Surfacing some time later in hope of re-attacking the Hayasaki, Schade found the seas empty. The Japanese ship had, in fact, survived the encounter, but there was no sign of Gilmore, who apparently had drifted away in the night. Schade and Growler’s crew managed to control the ship’s flooding and limped back to Brisbane on 17 February. Taken immediately into dry dock, Growler was repaired and fought again – at first under the command of Lt. Commander Schade, and then under Commander Thomas B. Oakley, Jr. Sadly, she was lost on her 11th war patrol in November 1944, while attacking a Japanese convoy south of Mindoro in the Philippine Islands.

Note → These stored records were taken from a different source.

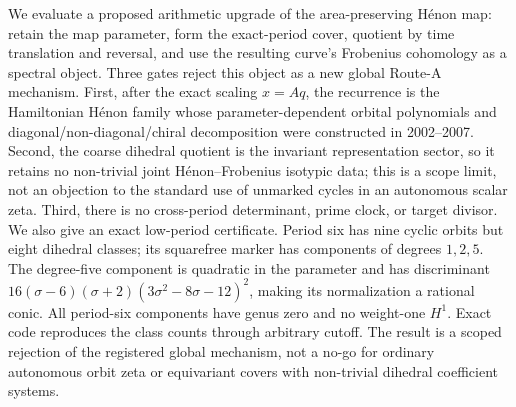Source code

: We evaluate a proposed arithmetic upgrade of the area-preserving H\'enon map:
retain the map parameter, form the exact-period cover, quotient by time
translation and reversal, and use the resulting curve's Frobenius cohomology
as a spectral object.  Three gates reject this object as a new global
Route-A mechanism.
First, after the exact scaling $x=Aq$, the recurrence is the Hamiltonian
H\'enon family whose parameter-dependent orbital polynomials and
diagonal/non-diagonal/chiral decomposition were constructed in 2002--2007.
Second, the coarse dihedral quotient is the invariant representation sector,
so it retains no non-trivial joint H\'enon--Frobenius isotypic data; this is a
scope limit, not an objection to the standard use of unmarked cycles in an
autonomous scalar zeta.  Third, there is no cross-period determinant, prime
clock, or target divisor.  We also give an exact low-period certificate.
Period six has nine cyclic orbits but eight
dihedral classes; its squarefree marker has components of degrees $1,2,5$.
The degree-five component is quadratic in the parameter and has discriminant
$16(\sigma-6)(\sigma+2)(3\sigma^2-8\sigma-12)^2$, making its normalization a
rational conic.  All period-six components have genus zero and no weight-one
$H^1$.  Exact code reproduces the class counts through arbitrary cutoff.  The
result is a scoped rejection of the registered global mechanism, not a no-go
for ordinary autonomous orbit zeta or equivariant covers with non-trivial
dihedral coefficient systems.
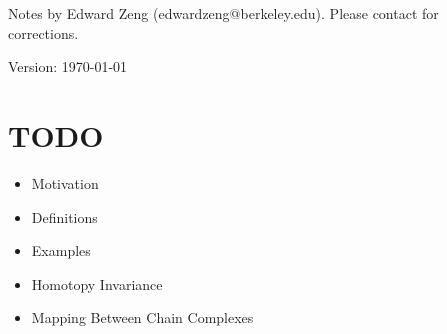 \def\topic{Simplicial Homology}



    \begin{center}
        \color{blue}
        \textsf{Notes by Edward Zeng (edwardzeng@berkeley.edu). Please contact for corrections.}

        \color{red}
        \textsf{Version: \today}
    \end{center}

    \section{TODO}
    \begin{itemize}
        \item Motivation
        \item Definitions
        \item Examples
        \item Homotopy Invariance
        \item Mapping Between Chain Complexes
    \end{itemize}


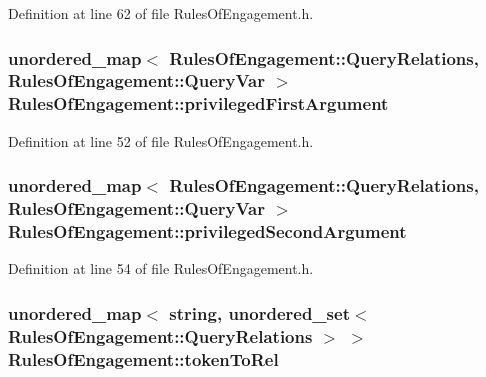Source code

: Definition at line 62 of file Rules\-Of\-Engagement.\-h.

\hypertarget{class_rules_of_engagement_a7dd292534cee25afe99b1187a6e07774}{
\subsubsection[{privileged\-First\-Argument}]{\setlength{\rightskip}{0pt plus 5cm}unordered\-\_\-map$<$ {\bf Rules\-Of\-Engagement\-::\-Query\-Relations}, {\bf Rules\-Of\-Engagement\-::\-Query\-Var} $>$ Rules\-Of\-Engagement\-::privileged\-First\-Argument\hspace{0.3cm}{\ttfamily [static]}}}\label{class_rules_of_engagement_a7dd292534cee25afe99b1187a6e07774}


Definition at line 52 of file Rules\-Of\-Engagement.\-h.

\hypertarget{class_rules_of_engagement_acdc0a8ed701246134911b36aac249c6c}{
\subsubsection[{privileged\-Second\-Argument}]{\setlength{\rightskip}{0pt plus 5cm}unordered\-\_\-map$<$ {\bf Rules\-Of\-Engagement\-::\-Query\-Relations}, {\bf Rules\-Of\-Engagement\-::\-Query\-Var} $>$ Rules\-Of\-Engagement\-::privileged\-Second\-Argument\hspace{0.3cm}{\ttfamily [static]}}}\label{class_rules_of_engagement_acdc0a8ed701246134911b36aac249c6c}


Definition at line 54 of file Rules\-Of\-Engagement.\-h.

\hypertarget{class_rules_of_engagement_ae9b3fd791855b69fdf746d47df2b2bdd}{
\subsubsection[{token\-To\-Rel}]{\setlength{\rightskip}{0pt plus 5cm}unordered\-\_\-map$<$ string, unordered\-\_\-set$<$ {\bf Rules\-Of\-Engagement\-::\-Query\-Relations} $>$ $>$ Rules\-Of\-Engagement\-::token\-To\-Rel\hspace{0.3cm}{\ttfamily [static]}}}\label{class_rules_of_engagement_ae9b3fd791855b69fdf746d47df2b2bdd}


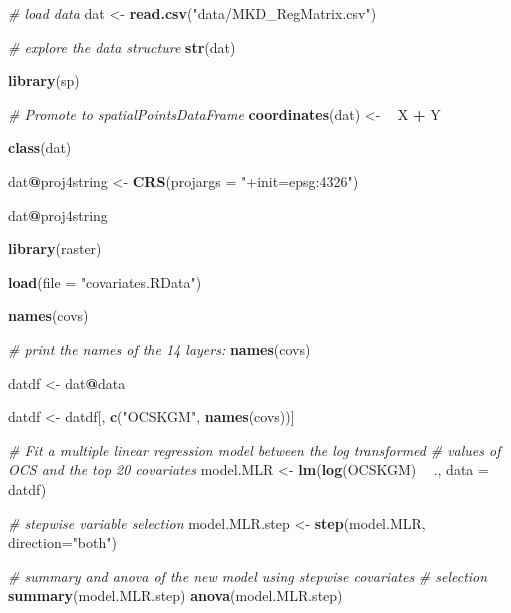 \documentclass[10pt,b5paper,]{book}
\newenvironment{Shaded}{\begin{snugshade}}{\end{snugshade}}
\newcommand{\CommentTok}[1]{\textcolor[rgb]{0.56,0.35,0.01}{\textit{#1}}}
\newcommand{\DataTypeTok}[1]{\textcolor[rgb]{0.13,0.29,0.53}{#1}}
\newcommand{\ErrorTok}[1]{\textcolor[rgb]{0.64,0.00,0.00}{\textbf{#1}}}
\newcommand{\KeywordTok}[1]{\textcolor[rgb]{0.13,0.29,0.53}{\textbf{#1}}}
\newcommand{\NormalTok}[1]{#1}
\newcommand{\OperatorTok}[1]{\textcolor[rgb]{0.81,0.36,0.00}{\textbf{#1}}}
\newcommand{\StringTok}[1]{\textcolor[rgb]{0.31,0.60,0.02}{#1}}
\theoremstyle{definition}
\theoremstyle{definition}
\theoremstyle{definition}
\theoremstyle{remark}
\begin{document}
\begin{Shaded}
\begin{Highlighting}[]
\CommentTok{# load data}
\NormalTok{dat <-}\StringTok{ }\KeywordTok{read.csv}\NormalTok{(}\StringTok{"data/MKD_RegMatrix.csv"}\NormalTok{)}

\CommentTok{# explore the data structure}
\KeywordTok{str}\NormalTok{(dat)}

\KeywordTok{library}\NormalTok{(sp)}

\CommentTok{# Promote to spatialPointsDataFrame}
\KeywordTok{coordinates}\NormalTok{(dat) <-}\StringTok{ }\ErrorTok{~}\StringTok{ }\NormalTok{X }\OperatorTok{+}\StringTok{ }\NormalTok{Y}

\KeywordTok{class}\NormalTok{(dat)}

\NormalTok{dat}\OperatorTok{@}\NormalTok{proj4string <-}\StringTok{ }\KeywordTok{CRS}\NormalTok{(}\DataTypeTok{projargs =} \StringTok{"+init=epsg:4326"}\NormalTok{)}

\NormalTok{dat}\OperatorTok{@}\NormalTok{proj4string}

\KeywordTok{library}\NormalTok{(raster)}

\KeywordTok{load}\NormalTok{(}\DataTypeTok{file =} \StringTok{"covariates.RData"}\NormalTok{)}

\KeywordTok{names}\NormalTok{(covs)}

\CommentTok{# print the names of the 14 layers:}
\KeywordTok{names}\NormalTok{(covs)}

\NormalTok{datdf <-}\StringTok{ }\NormalTok{dat}\OperatorTok{@}\NormalTok{data}

\NormalTok{datdf <-}\StringTok{ }\NormalTok{datdf[, }\KeywordTok{c}\NormalTok{(}\StringTok{"OCSKGM"}\NormalTok{, }\KeywordTok{names}\NormalTok{(covs))]}

\CommentTok{# Fit a multiple linear regression model between the log transformed}
\CommentTok{# values of OCS and the top 20 covariates}
\NormalTok{model.MLR <-}\StringTok{ }\KeywordTok{lm}\NormalTok{(}\KeywordTok{log}\NormalTok{(OCSKGM) }\OperatorTok{~}\StringTok{ }\NormalTok{., }\DataTypeTok{data =}\NormalTok{ datdf)}

\CommentTok{# stepwise variable selection}
\NormalTok{model.MLR.step <-}\StringTok{ }\KeywordTok{step}\NormalTok{(model.MLR, }\DataTypeTok{direction=}\StringTok{"both"}\NormalTok{)}

\CommentTok{# summary and anova of the new model using stepwise covariates}
\CommentTok{# selection}
\KeywordTok{summary}\NormalTok{(model.MLR.step)}
\KeywordTok{anova}\NormalTok{(model.MLR.step)}


\end{Highlighting}
\end{Shaded}
\end{document}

Growler received eight battle stars for her role in the Pacific War.

For sacrificing his own life to save his ship, Commander Howard Gilmore was posthumously awarded the Medal of Honor. Subsequently, the submarine tender Howard W. Gilmore (AS-16) was named for him and sponsored by his widow. Even today – over 50 years later – “Take her down!” remains one of the legendary phrases of the U.S. Submarine Force.
"Take Her Down" Commander Howard W. Gilmore, wounded on the bridge of Growler, orders the submarine to dive
Medal of Honor Citation for Commander Howard W. Gilmore
For distinguished gallantry and valor above and beyond the call of duty as Commanding Officer of the USS Growler during her Fourth War Patrol in the Southwest Pacific from 10 January to 7 February 1943. Boldly striking at the enemy in spite of continuous hostile air and antisubmarine patrols, CDR Gilmore sank one Japanese freighter and damaged another by torpedo fire, successfully evading severe depth charges following each attack. In the darkness of night on 7 February, an enemy gunboat closed range and prepared to ram the Growler. CDR Gilmore daringly maneuvered to avoid the crash and rammed the attacker instead, ripping into her port side at 11 knots and bursting wide her plates. In the terrific fire of the sinking gunboat’s heavy machineguns, CDR Gilmore calmly gave the order to clear the bridge, and refusing safety for himself, remained on deck while his men preceded him below. Struck down by the fusillade of bullets and having done his utmost against the enemy, in his final living moments, CDR Gilmore gave his last order to the officer of the deck, “Take her down.” The Growler dived; seriously damaged but under control, she was brought safely to port by her well-trained crew inspired by the courageous fighting spirit of their dead captain.